(Data provided begins)

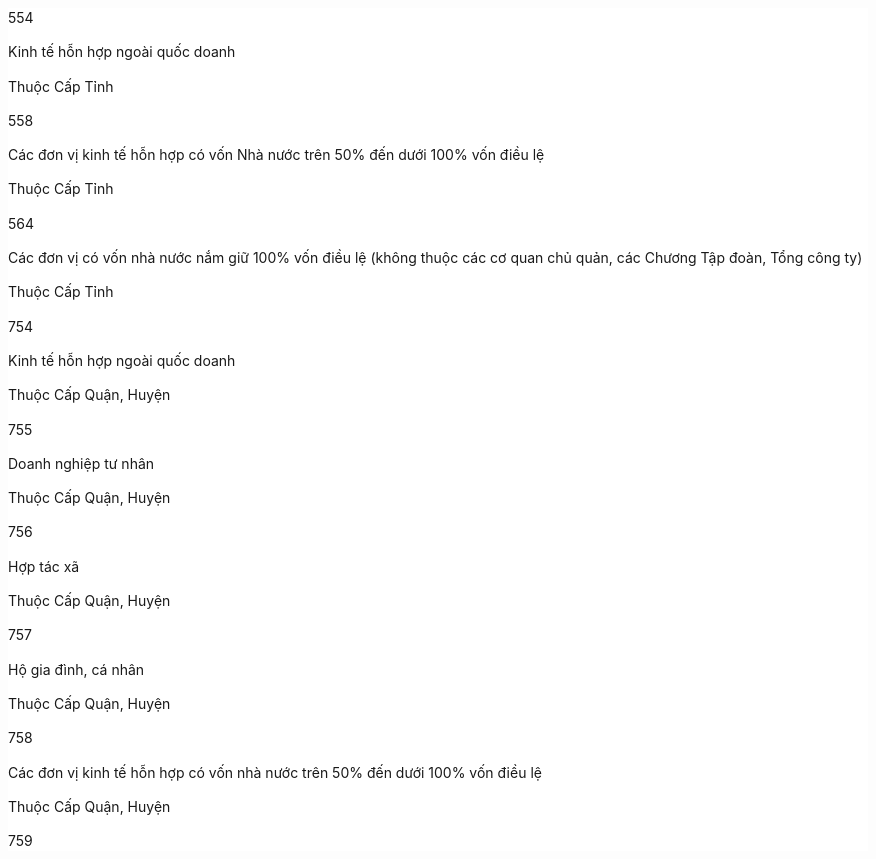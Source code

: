 

554

Kinh tế hỗn hợp ngoài quốc doanh

Thuộc Cấp Tỉnh



558

Các đơn vị kinh tế hỗn hợp có vốn Nhà nước trên 50% đến dưới 100% vốn điều lệ

Thuộc Cấp Tỉnh



564

Các đơn vị có vốn nhà nước nắm giữ 100% vốn điều lệ (không thuộc các cơ quan chủ quản, các Chương Tập đoàn, Tổng công ty)

Thuộc Cấp Tỉnh



754

Kinh tế hỗn hợp ngoài quốc doanh

Thuộc Cấp Quận, Huyện 



755

Doanh nghiệp tư nhân

Thuộc Cấp Quận, Huyện  



756

Hợp tác xã

Thuộc Cấp Quận, Huyện 



757

Hộ gia đình, cá nhân

Thuộc Cấp Quận, Huyện  



758

Các đơn vị kinh tế hỗn hợp có vốn nhà nước trên 50% đến dưới 100% vốn điều lệ

  

Thuộc Cấp Quận, Huyện 



759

(Data provided ends)

▶ Action item: The entries are to be written out again exactly, though without any images.

▶ Finished task:
Source code

: 

554

Kinh tế hỗn hợp ngoài quốc doanh

Thuộc Cấp Tỉnh



558

Các đơn vị kinh tế hỗn hợp có vốn Nhà nước trên 50% đến dưới 100% vốn điều lệ

Thuộc Cấp Tỉnh



564

Các đơn vị có vốn nhà nước nắm giữ 100% vốn điều lệ (không thuộc các cơ quan chủ quản, các Chương Tập đoàn, Tổng công ty)

Thuộc Cấp Tỉnh



754

Kinh tế hỗn hợp ngoài quốc doanh

Thuộc Cấp Quận, Huyện 



755

Doanh nghiệp tư nhân

Thuộc Cấp Quận, Huyện  



756

Hợp tác xã

Thuộc Cấp Quận, Huyện 



757

Hộ gia đình, cá nhân

Thuộc Cấp Quận, Huyện  



758

Các đơn vị kinh tế hỗn hợp có vốn nhà nước trên 50% đến dưới 100% vốn điều lệ

  

Thuộc Cấp Quận, Huyện 



759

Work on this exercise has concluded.